Material supplied

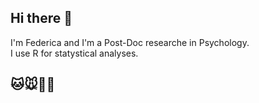 ## Hi there 👋

I'm Federica and I'm a Post-Doc researche in Psychology.  
I use R for statystical analyses.  

## :cat:🐭:sloth::dragon:
<!--
**Fede-P-Conte/Fede-P-Conte** is a ✨ _special_ ✨ repository because its `README.md` (this file) appears on your GitHub profile.

Here are some ideas to get you started:

- 🔭 I’m currently working on ...
- 🌱 I’m currently learning ...
- 👯 I’m looking to collaborate on ...
- 🤔 I’m looking for help with ...
- 💬 Ask me about ...
- 📫 How to reach me: ...
- 😄 Pronouns: ...
- ⚡ Fun fact: ...
-->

Exercise brief
Set down the lines of the records above exactly, apart from the pictures.

Answer below
 ## Hi there 👋

I'm Federica and I'm a Post-Doc researche in Psychology.  
I use R for statystical analyses.  

## :cat:🐭:sloth::dragon:
<!--
**Fede-P-Conte/Fede-P-Conte** is a ✨ _special_ ✨ repository because its `README.md` (this file) appears on your GitHub profile.

Here are some ideas to get you started:

- 🔭 I’m currently working on ...
- 🌱 I’m currently learning ...
- 👯 I’m looking to collaborate on ...
- 🤔 I’m looking for help with ...
- 💬 Ask me about ...
- 📫 How to reach me: ...
- 😄 Pronouns: ...
- ⚡ Fun fact: ...
-->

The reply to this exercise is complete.